Ionizing radiation is an inducer of DNA damage and an epigenetic agent, and its genotoxicity to the organism is different from that of chemical genotoxic agents. Ionizing radiation penetrates directly into cells or tissues and deposits energy in cells in different ways, causing damage to cells and tissues of the organism. The severity of this damage and the biological consequences are related to the type of ionizing radiation, radiation dose, etc. α particles are a type of ionizing radiation and a high LET radiation source. When the body is irradiated by α particles, it is more likely to cause changes in intracellular signaling pathways, cell cycle progression, apoptosis, DNA damage repair, chromosomal aberrations, epigenetic inheritance, malignant transformation of cells, and other biological effects.^15,16

α ionizing radiation can cause intracellular DNA double-strand breaks (DSBs). In this case, ATM can bind to DSBs and activate them by autophosphorylation phosphorylating histone H2AX to γH2AX. Therefore, γH2AX is one of the analytical markers of DSBs. γH2AX serves as a critical analytical marker for the assessment of DSBs, with the number of γH2AX foci correlating directly to the extent of DSBs inflicted by ionizing radiation. Ding et al found the formation of γH2AX by irradiating human peripheral blood lymphocytes with α particles. Under the same dosage conditions, high LET α-particles are more likely to induce damage to DSBs and cause cell death than low LET γ-rays.¹⁷ In our study, the positive cell rate of γH2AX foci in the dose groups was significantly higher than that in the control group, indicating that alpha particle irradiation can induce DNA DSBs and lead to cell death. Furthermore, the observed decrease in the γH2AX foci positive cell rate at the 2-hour time point compared to the 1-hour time point suggests that cells retain a capacity for DNA repair following the occurrence of DSBs. However, the results for the 2.0 Gy exposure were lower than those for the 1.0 Gy exposure. It is speculated that the reason for this phenomenon may be that the 2 Gy irradiation conditions could lead to a greater number of cells dying directly before the occurrence of DSBs, resulting in a reduced proportion of detected γH2AX foci positive cells.

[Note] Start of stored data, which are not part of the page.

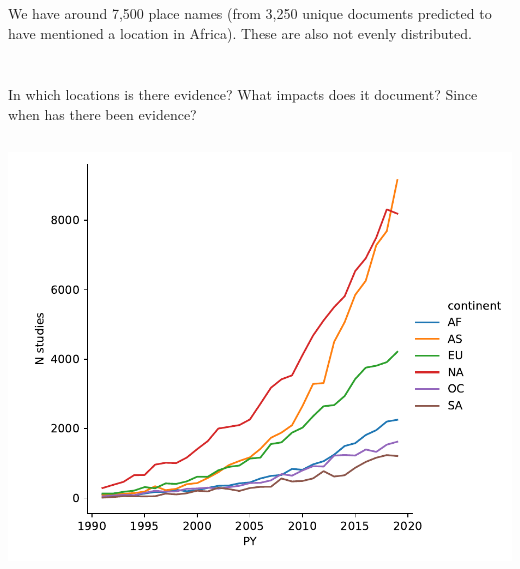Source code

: \documentclass[9pt]{beamer}
\begin{document}
\begin{frame}{We have around 7,500 place names (from 3,250 unique documents predicted to have mentioned a location in Africa). These are also not evenly distributed.}
\begin{columns}
\begin{column}{0.5\linewidth}
\begin{figure}
		\end{figure}
	\end{column}
\end{columns}

\end{frame}


\begin{frame}{In which locations is there evidence? What impacts does it document? Since when has there been evidence?}

\begin{columns}
	\begin{column}{0.382\linewidth}
		\includegraphics[width=\linewidth]{../plots/literature_distribution/PY_continent_n.pdf}
		

\end{column}
\end{columns}
\end{frame}
\end{document}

In this study, after α-particle irradiation, cells showed different levels of S-phase arrest at 12 and 24 h post-irradiation when compared to the control group. The results at the 24-hour time point were statistically significant (P < .05), indicating that α-particle irradiation induced a certain degree of controlled cell proliferation. These results are akin to the findings of Sun et al, where α-particle irradiation caused a reduction in the G1 phase duration and a prolongation of the S phase.¹⁸ This suggests that DNA damage caused by radiation leads to compromised cell proliferation and the induction of DNA double-strand breaks. The activation of checkpoint regulatory factors in response to this damage results in S-phase arrest, preventing the damaged DNA from proceeding into mitosis.

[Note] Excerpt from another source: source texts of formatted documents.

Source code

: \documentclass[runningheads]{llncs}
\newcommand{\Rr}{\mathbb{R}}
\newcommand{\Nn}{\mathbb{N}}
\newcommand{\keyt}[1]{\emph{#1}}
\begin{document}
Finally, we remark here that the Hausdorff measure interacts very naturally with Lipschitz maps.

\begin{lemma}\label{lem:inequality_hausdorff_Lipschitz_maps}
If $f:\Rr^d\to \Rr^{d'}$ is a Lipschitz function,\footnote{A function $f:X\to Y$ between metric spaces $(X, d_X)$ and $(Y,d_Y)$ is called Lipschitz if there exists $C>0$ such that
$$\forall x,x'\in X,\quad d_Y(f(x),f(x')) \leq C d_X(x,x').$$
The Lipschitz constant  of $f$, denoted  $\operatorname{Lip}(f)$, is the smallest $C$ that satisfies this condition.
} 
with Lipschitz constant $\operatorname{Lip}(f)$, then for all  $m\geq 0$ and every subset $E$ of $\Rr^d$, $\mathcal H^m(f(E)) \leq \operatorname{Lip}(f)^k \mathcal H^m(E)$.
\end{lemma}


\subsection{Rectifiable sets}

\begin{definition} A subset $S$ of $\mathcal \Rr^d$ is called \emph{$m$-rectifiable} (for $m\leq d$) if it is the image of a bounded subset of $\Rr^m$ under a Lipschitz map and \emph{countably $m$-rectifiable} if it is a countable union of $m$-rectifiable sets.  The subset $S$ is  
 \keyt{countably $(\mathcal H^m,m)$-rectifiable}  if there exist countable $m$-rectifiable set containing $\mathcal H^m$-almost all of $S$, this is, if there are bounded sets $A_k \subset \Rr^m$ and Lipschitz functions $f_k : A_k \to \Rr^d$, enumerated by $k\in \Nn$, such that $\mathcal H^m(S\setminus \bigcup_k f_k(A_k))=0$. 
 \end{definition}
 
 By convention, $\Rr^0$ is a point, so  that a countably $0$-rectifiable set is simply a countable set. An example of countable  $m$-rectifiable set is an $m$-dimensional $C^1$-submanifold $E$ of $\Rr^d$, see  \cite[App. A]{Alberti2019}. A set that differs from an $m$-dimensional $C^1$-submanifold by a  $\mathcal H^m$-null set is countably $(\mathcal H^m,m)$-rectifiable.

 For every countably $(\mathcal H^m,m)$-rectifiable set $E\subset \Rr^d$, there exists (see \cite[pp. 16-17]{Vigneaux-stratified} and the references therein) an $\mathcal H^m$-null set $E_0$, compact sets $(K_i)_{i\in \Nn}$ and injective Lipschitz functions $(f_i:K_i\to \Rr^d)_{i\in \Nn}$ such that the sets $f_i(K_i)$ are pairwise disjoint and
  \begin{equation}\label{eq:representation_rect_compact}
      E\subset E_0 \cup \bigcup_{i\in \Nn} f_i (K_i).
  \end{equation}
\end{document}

The validation of the methylation levels of the selected six differentially methylated genes was conducted using pyrosequencing technology. The findings revealed that the methylation levels of the CDK2AP1, PDGFRL, PCDHB16, and FAS genes in the cells of the dose group were significantly higher compared to the control group (P < .05), whereas the methylation levels of the PRKAG2 and HOXC4 genes showed no significant difference when compared to the control group (P > .05). Additionally, there was a negative correlation between the methylation levels of CDK2AP1, PDGFRL, PCDHB16, and FAS and their relative mRNA expression levels, with statistically significant correlations observed for CDK2AP1, PCDHB16, and FAS (P < .05). This indicates that the expression of the CDK2AP1, PCDHB16, and FAS genes is subject to regulation by their methylation status, consistent with the common understanding that DNA methylation in the promoter region can suppress gene expression.

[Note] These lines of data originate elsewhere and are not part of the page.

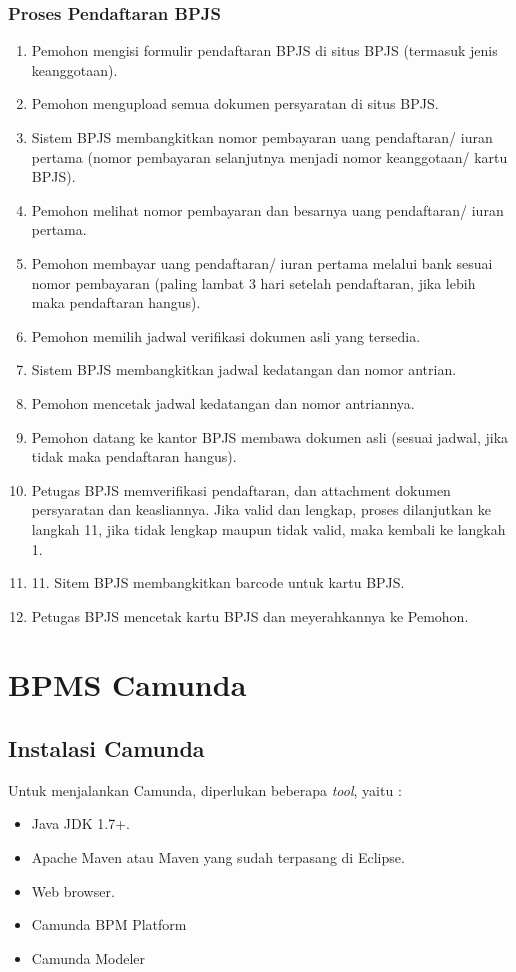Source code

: \subsubsection{Proses Pendaftaran BPJS}
\begin{enumerate}
	\item Pemohon mengisi formulir pendaftaran BPJS di situs BPJS (termasuk jenis keanggotaan).
	\item Pemohon mengupload semua dokumen persyaratan di situs BPJS.
	\item Sistem BPJS membangkitkan nomor pembayaran uang pendaftaran/ iuran pertama (nomor pembayaran selanjutnya menjadi nomor keanggotaan/ kartu BPJS).
  \item Pemohon melihat nomor pembayaran dan besarnya uang pendaftaran/ iuran pertama.
  \item Pemohon membayar uang pendaftaran/ iuran pertama melalui bank sesuai nomor pembayaran (paling lambat 3 hari setelah pendaftaran, jika lebih maka pendaftaran hangus).
  \item Pemohon memilih jadwal verifikasi dokumen asli yang tersedia.
  \item Sistem BPJS membangkitkan jadwal kedatangan dan nomor antrian.
  \item Pemohon mencetak jadwal kedatangan dan nomor antriannya.
  \item Pemohon datang ke kantor BPJS membawa dokumen asli (sesuai jadwal, jika tidak maka pendaftaran hangus). 
  \item Petugas BPJS memverifikasi pendaftaran, dan attachment dokumen persyaratan dan keasliannya. Jika valid dan lengkap, proses dilanjutkan ke langkah 11, jika tidak lengkap maupun tidak valid, maka kembali ke langkah 1.
	\item 11. Sitem BPJS membangkitkan barcode untuk kartu BPJS.
  \item Petugas BPJS mencetak kartu BPJS dan meyerahkannya ke Pemohon.
\end{enumerate}


\section{BPMS Camunda}
\subsection{Instalasi Camunda}
\label{instalasicamunda}
Untuk menjalankan Camunda, diperlukan beberapa \textit{tool}\cite{bpmngetstarted:15:camunda}, yaitu :
\begin{itemize}
	\item Java JDK 1.7+.
	\item Apache Maven atau Maven yang sudah terpasang di Eclipse.
	\item Web browser.
	\item Camunda BPM Platform 
	\item Camunda Modeler
\end{itemize}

CDK2AP1 is a cyclin-dependent kinase 2 (CDK2). Many researches have shown that CDK2AP1 is closely related to the cyclin-dependent kinase CDK2. CDK2AP1 interacts directly with CDK2, and its overexpression inhibits the activity of CDK2-associated kinases. It has a negative regulatory role in S-phase DNA replication of the cell cycle.^9,10 The results of the present study indicate that CDK2AP1 functions as an antioncogene and a promoter of cell cycle arrest. The underlying mechanism by which CDK2AP1 regulates the transition from G1 to S phase may be the CDK2AP1-mediated decrease in CDK2 activity. This can be explained by the fact that CDK2 can stimulate DNA replication by phosphorylating the DNA polymerase-α-trimer complex, and thus the CDK2AP1-mediated decrease in CDK2 activity inhibits DNA replication.¹⁹ In addition to regulating cell cycle and DNA damage processes by modulating CDK2 activity, CDK2AP1 also serves as one of the key molecules in epigenetic regulation. In other words, CDK2AP1, a specific cell cycle regulator, has a dual role in cell cycle and epigenetic regulation.²⁰

The methylation level of CDK2AP1 in this experiment is significantly elevated in α-particle irradiated cells. Moreover, there exists a correlation between the methylation level of CDK2AP1 and DNA damage and cell cycle. Combined with the gene function, it was hypothesized that CDK2AP1 plays a role in DNA damage repair and cell cycle blockade caused by α irradiation through cyclin E/CDK2, TGF-β1, and other signaling pathways.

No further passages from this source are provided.